First off, thanks a lot for keeping this awesome tool alive for +20 years!

I'm using v3.3.104 installed through MSYS2 (Windows 10). I'm trying to visualise the signals of a closed-loop control system. These are modelled in VHDL as std_logic_vector, simulated with GHDL and saved to a GHW file. Inside some components, ieee.fixed_generic_pkg is used to perform arithmetic operations. Since these type of signals are typically seen as analog signals (see http://ctms.engin.umich.edu/CTMS/index.php?example=MotorPosition&section=ControlPID) I'm using the Analog -> Step Data Format of GtkWave. I'm finding it cumbersome to work with these, and I feel I might be missing something. Hence, these are just some questions regarding the user experience:

  • I found that the vertical resizing can be adjusted depending on the data in the screen or to all data. However, it seems not to be possible to adjust it to the actual range of the signal. For instance, for an std_logic_vector of 8 bits, I'd expect the range to be [0,255] (unsigned) or [-128,127] (signed), regardless of the actual values that were logged.

  • The fixed-point format can be seen in the range of the signals. For example, signal d : sfixed(4 downto -4); is shown as d[4:-4] in GtkWave. However, the Fixed Point Shift needs to be specified manually. I'd expect to be able to get the number of shifts from the right index of the range. Even if it needs to be manually set, it'd be helpful to have the value preloaded (as a default suggestion).

  • It seems not possible to see the binary value of a signal, if the Data Format is set to any other option.
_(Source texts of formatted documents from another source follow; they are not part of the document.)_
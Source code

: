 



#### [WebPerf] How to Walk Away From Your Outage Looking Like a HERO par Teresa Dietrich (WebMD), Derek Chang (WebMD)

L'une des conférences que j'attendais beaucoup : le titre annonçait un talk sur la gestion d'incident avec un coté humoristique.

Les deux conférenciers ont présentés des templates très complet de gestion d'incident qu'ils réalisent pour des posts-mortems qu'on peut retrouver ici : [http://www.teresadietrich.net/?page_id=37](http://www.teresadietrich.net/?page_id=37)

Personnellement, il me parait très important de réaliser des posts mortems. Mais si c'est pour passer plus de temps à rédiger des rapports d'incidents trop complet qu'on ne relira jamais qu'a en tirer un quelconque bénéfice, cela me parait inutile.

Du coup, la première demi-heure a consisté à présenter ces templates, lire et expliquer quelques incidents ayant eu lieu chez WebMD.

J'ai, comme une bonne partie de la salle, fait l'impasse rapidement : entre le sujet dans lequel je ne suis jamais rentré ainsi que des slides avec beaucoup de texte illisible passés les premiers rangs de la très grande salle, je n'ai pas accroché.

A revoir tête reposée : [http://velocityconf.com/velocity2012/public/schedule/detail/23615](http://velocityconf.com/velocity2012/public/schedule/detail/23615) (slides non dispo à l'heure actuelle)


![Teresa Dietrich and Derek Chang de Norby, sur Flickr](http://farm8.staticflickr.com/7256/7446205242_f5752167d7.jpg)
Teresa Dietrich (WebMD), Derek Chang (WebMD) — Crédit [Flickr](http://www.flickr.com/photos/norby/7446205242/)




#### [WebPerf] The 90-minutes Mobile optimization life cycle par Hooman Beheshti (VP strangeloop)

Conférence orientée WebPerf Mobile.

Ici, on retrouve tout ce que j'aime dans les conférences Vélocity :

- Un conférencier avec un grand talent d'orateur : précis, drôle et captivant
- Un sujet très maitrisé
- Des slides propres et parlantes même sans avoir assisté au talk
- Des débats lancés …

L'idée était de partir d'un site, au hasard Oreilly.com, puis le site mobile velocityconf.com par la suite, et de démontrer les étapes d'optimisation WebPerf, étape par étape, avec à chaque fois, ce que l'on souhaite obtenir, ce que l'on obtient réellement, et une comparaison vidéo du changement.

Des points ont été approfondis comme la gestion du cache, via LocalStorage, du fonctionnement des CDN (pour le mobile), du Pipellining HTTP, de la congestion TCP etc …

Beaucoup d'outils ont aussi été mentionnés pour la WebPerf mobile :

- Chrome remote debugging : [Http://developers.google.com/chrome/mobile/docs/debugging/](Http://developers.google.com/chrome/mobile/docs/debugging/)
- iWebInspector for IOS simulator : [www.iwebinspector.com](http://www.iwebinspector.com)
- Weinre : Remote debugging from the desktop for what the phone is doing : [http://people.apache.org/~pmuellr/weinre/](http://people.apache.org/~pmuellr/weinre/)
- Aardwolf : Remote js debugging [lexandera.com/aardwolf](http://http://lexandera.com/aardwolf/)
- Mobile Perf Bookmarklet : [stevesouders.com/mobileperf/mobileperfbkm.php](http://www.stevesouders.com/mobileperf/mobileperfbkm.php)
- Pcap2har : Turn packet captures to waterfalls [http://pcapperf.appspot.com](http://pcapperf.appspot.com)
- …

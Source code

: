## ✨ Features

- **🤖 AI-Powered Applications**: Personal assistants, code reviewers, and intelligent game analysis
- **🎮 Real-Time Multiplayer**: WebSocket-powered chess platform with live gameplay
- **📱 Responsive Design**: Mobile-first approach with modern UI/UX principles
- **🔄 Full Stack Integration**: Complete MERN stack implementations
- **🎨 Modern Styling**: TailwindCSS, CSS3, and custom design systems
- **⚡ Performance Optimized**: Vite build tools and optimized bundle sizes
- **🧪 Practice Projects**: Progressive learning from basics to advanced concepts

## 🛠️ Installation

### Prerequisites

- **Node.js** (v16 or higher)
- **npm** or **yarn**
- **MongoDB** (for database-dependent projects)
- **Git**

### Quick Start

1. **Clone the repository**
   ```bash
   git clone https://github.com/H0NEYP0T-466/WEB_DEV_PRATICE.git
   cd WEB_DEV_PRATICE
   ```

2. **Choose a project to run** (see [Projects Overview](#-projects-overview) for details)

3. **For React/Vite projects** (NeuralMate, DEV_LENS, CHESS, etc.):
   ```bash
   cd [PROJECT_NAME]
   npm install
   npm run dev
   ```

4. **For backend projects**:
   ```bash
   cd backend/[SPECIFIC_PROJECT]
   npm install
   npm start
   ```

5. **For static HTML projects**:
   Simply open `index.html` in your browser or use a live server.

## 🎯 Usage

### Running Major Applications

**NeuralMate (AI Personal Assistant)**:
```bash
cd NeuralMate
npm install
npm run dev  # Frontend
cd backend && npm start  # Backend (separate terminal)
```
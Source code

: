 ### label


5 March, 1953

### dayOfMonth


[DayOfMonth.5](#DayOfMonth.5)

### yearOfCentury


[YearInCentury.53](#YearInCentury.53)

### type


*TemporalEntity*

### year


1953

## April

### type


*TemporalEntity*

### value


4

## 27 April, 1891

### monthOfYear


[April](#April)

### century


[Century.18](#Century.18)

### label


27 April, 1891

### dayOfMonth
I believe it would be handy to see the actual binary representation of the numbers that are been otherwise shown as floats.

  • When comparing Analog outputs of multiple blocks, it would be useful to visualise them on the same axis. This is common in control applications where a target needs to follow a given setpoint or trajectory.

  • I think it makes sense for the height of analog signals to be a multiple of the height of a regular digital row. However, it doesn't feel intuitive to move an analog signal along with the corresponding additional spacers. One needs to select the first hone, then hold Shift and move the last one. I found that moving any other, or selecting them in a different order won't work. I think it would be more intuitive if the height was a parameter of the signal (just as the Data Format), so that moving the first row would take others with it.

  • It would be handy to perform arithmetic operations on two or more signals, similar to oscilloscopes.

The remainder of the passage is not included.